• Exercise instructions:
Wherever the word "restrictions" occurs in the listing, copy the whole line.

• Dataset records:
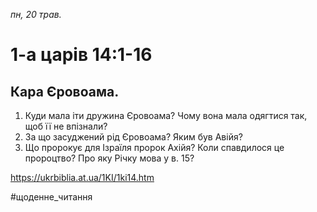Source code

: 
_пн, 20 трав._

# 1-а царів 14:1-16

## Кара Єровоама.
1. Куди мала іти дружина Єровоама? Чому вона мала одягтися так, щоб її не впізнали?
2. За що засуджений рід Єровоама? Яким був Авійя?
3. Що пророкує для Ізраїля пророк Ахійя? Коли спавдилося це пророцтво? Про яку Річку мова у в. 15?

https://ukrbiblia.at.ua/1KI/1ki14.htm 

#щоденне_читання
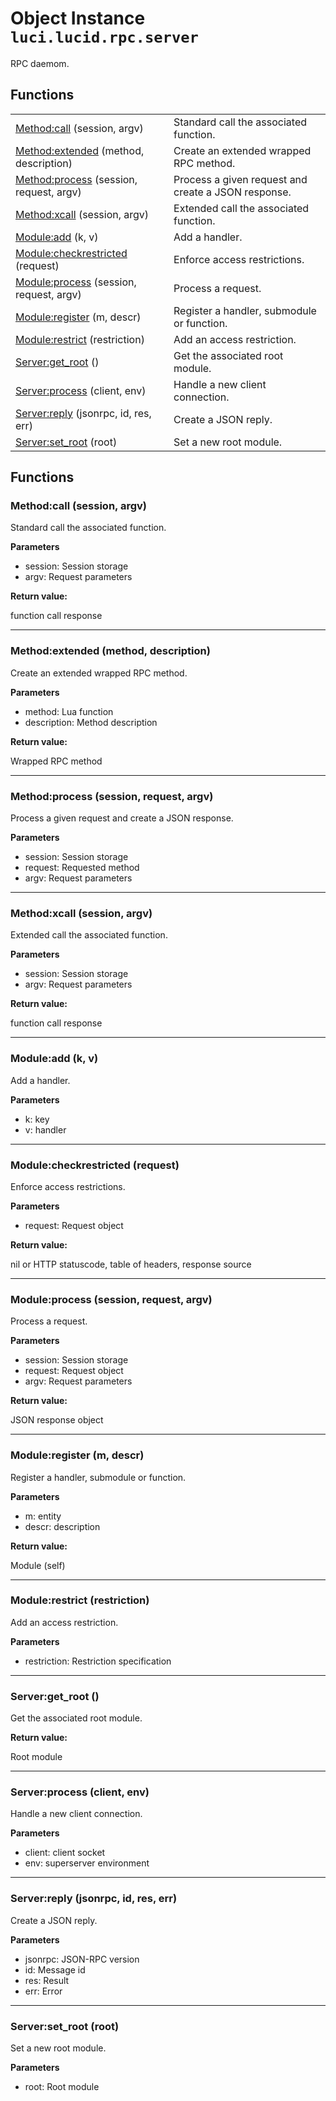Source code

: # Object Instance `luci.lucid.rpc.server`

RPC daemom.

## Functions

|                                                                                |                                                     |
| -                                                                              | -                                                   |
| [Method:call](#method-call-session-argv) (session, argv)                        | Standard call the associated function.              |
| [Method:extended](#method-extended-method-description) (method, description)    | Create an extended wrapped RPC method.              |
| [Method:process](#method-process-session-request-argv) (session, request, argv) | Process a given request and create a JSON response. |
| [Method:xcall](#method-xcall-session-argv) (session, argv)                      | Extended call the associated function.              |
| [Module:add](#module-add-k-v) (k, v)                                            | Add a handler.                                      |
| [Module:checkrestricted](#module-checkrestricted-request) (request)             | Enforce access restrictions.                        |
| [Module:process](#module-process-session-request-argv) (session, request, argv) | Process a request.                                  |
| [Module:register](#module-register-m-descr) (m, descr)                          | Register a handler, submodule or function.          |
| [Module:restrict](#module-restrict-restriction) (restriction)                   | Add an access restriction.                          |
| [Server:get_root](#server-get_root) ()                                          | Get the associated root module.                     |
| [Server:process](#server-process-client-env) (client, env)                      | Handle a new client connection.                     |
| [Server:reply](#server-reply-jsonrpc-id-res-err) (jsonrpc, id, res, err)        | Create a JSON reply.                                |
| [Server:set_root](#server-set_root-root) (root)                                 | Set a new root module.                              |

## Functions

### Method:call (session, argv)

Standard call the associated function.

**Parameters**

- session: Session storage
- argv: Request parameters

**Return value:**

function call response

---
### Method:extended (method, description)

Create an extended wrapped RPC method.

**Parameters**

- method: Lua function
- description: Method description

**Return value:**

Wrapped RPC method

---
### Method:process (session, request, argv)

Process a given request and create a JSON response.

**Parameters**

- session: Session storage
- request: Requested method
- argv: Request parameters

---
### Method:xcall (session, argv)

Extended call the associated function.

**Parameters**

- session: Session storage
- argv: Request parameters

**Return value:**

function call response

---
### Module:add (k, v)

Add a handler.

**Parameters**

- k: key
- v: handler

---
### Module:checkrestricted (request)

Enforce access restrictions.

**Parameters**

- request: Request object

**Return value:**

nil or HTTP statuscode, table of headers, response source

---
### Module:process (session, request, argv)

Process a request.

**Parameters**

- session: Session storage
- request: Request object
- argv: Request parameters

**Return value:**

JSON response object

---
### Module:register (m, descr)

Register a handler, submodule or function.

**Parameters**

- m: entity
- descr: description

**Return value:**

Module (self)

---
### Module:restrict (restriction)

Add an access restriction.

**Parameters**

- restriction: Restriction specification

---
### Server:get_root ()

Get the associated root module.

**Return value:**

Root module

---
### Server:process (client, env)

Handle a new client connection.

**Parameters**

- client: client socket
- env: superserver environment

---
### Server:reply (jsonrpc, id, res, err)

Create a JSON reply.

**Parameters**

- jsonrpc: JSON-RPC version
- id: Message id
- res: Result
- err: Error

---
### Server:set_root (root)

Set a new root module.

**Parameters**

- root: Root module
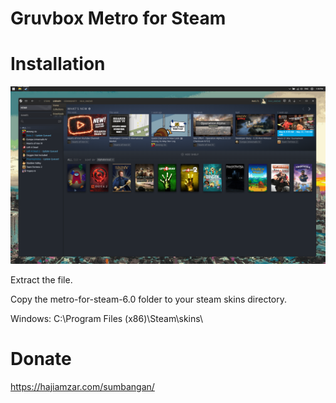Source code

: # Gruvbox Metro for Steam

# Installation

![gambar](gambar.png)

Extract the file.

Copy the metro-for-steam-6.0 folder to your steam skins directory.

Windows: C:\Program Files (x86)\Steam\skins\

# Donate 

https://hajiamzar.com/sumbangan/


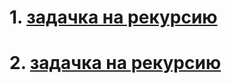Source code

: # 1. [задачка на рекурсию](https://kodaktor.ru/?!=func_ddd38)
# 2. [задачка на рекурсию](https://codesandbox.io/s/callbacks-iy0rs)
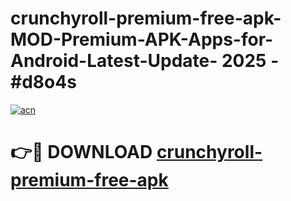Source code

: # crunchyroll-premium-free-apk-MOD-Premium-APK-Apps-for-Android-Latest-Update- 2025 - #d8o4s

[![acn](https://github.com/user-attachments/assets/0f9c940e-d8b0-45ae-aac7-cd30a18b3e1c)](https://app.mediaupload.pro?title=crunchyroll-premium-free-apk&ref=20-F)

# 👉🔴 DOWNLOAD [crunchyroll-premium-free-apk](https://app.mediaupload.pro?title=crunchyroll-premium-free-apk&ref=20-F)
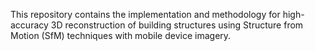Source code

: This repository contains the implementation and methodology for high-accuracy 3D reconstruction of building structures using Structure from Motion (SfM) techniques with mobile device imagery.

• Result for this task:
| [Module:checkrestricted](#module-checkrestricted-request) (request)             | Enforce access restrictions.                        |
Enforce access restrictions.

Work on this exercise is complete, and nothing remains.